The term "virtual" in Virtual Facility refers to its use of virtual reality, rather than the abstraction of computer resources as seen in platform virtualization. The VF mirrors the characteristics of a physical facility over time and allows modeling all relevant aspects of a physical data center with a high degree of precision.

==VF Model features==
A standard VF model includes:
- Three-dimensional physical facility layout
- Network connectivity of facility equipment
- Full inventory of facility equipment, including electronics and electrical systems such as power distribution units (PDUs) and uninterruptible power supplies (UPSs)
- Full air conditioning system (ACUs) and controls within the room

The term Virtual Facility was introduced by Future Facilities, a data center design consultancy focused on delivering Design and Operational solutions, to address the emerging environmental problems facing the modern Mission Critical Facility (MCF). The concept is, in essence, a combination of the fields of virtual reality (VR), computer simulation, and expert systems being applied to the specific domain of facilities.
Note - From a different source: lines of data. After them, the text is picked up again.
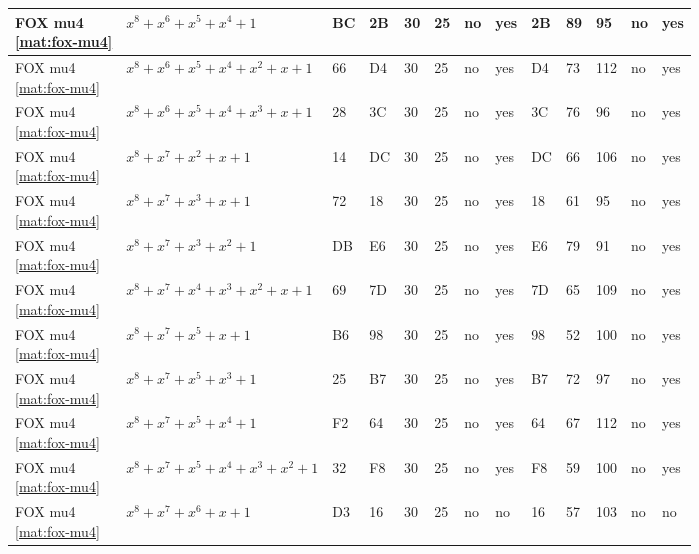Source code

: \begin{tiny}
\begin{longtable}{|l|l|l|l|l|l|l|l|l|l|l|l|l|}
\shortstack{FOX mu4 \\ \eqref{mat:fox-mu4}} & $x^8 + x^6 + x^5 + x^4 + 1$ & BC & 2B & 30 & 25 & no & yes & 2B & 89 & 95 & no & yes \\ \hline
\shortstack{FOX mu4 \\ \eqref{mat:fox-mu4}} & $x^8 + x^6 + x^5 + x^4 + x^2 + x + 1$ & 66 & D4 & 30 & 25 & no & yes & D4 & 73 & 112 & no & yes \\ \hline
\shortstack{FOX mu4 \\ \eqref{mat:fox-mu4}} & $x^8 + x^6 + x^5 + x^4 + x^3 + x + 1$ & 28 & 3C & 30 & 25 & no & yes & 3C & 76 & 96 & no & yes \\ \hline
\shortstack{FOX mu4 \\ \eqref{mat:fox-mu4}} & $x^8 + x^7 + x^2 + x + 1$ & 14 & DC & 30 & 25 & no & yes & DC & 66 & 106 & no & yes \\ \hline
\shortstack{FOX mu4 \\ \eqref{mat:fox-mu4}} & $x^8 + x^7 + x^3 + x + 1$ & 72 & 18 & 30 & 25 & no & yes & 18 & 61 & 95 & no & yes \\ \hline
\shortstack{FOX mu4 \\ \eqref{mat:fox-mu4}} & $x^8 + x^7 + x^3 + x^2 + 1$ & DB & E6 & 30 & 25 & no & yes & E6 & 79 & 91 & no & yes \\ \hline
\shortstack{FOX mu4 \\ \eqref{mat:fox-mu4}} & $x^8 + x^7 + x^4 + x^3 + x^2 + x + 1$ & 69 & 7D & 30 & 25 & no & yes & 7D & 65 & 109 & no & yes \\ \hline
\shortstack{FOX mu4 \\ \eqref{mat:fox-mu4}} & $x^8 + x^7 + x^5 + x + 1$ & B6 & 98 & 30 & 25 & no & yes & 98 & 52 & 100 & no & yes \\ \hline
\shortstack{FOX mu4 \\ \eqref{mat:fox-mu4}} & $x^8 + x^7 + x^5 + x^3 + 1$ & 25 & B7 & 30 & 25 & no & yes & B7 & 72 & 97 & no & yes \\ \hline
\shortstack{FOX mu4 \\ \eqref{mat:fox-mu4}} & $x^8 + x^7 + x^5 + x^4 + 1$ & F2 & 64 & 30 & 25 & no & yes & 64 & 67 & 112 & no & yes \\ \hline
\shortstack{FOX mu4 \\ \eqref{mat:fox-mu4}} & $x^8 + x^7 + x^5 + x^4 + x^3 + x^2 + 1$ & 32 & F8 & 30 & 25 & no & yes & F8 & 59 & 100 & no & yes \\ \hline
\shortstack{FOX mu4 \\ \eqref{mat:fox-mu4}} & $x^8 + x^7 + x^6 + x + 1$ & D3 & 16 & 30 & 25 & no & no & 16 & 57 & 103 & no & no \\ \hline

\end{longtable}
\end{tiny}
The VF type of computer simulation allows for detailed analysis and prototyping of air flow in the data center by making use of computational fluid dynamics (CFD) techniques. This allows the airflow and temperatures of the facility to be analyzed visually (scientific visualization) and numerically to study and predict what would happen in a real facility. The importance of scientific methods in the design of mission-critical facilities has become a necessity, since the performance gains predicted by Moore’s law go hand in hand with a rise in power and heat dissipated by equipment. Rules of thumb have proven to be no longer adequate.

==VF applications==
The VF model can be used to assist with the following:
- Greenfield design
- Asset management
- Troubleshooting existing data centers
- Making existing data centers more resilient
- Making existing data centers more energy efficient
- Cost prediction
- Staff training
- Capacity planning
- Load growth management

The VF model is currently being employed by many large organizations as a way of virtually assessing a situation before having to commit large sums of money to trying to solve the problem in a real facility.

It is essential to know whether adding new equipment or changing equipment will cause a logistical or thermal problem. The VF allows the designer or operator to assess the best course of action and gives an in-depth understanding of counterintuitive behaviors.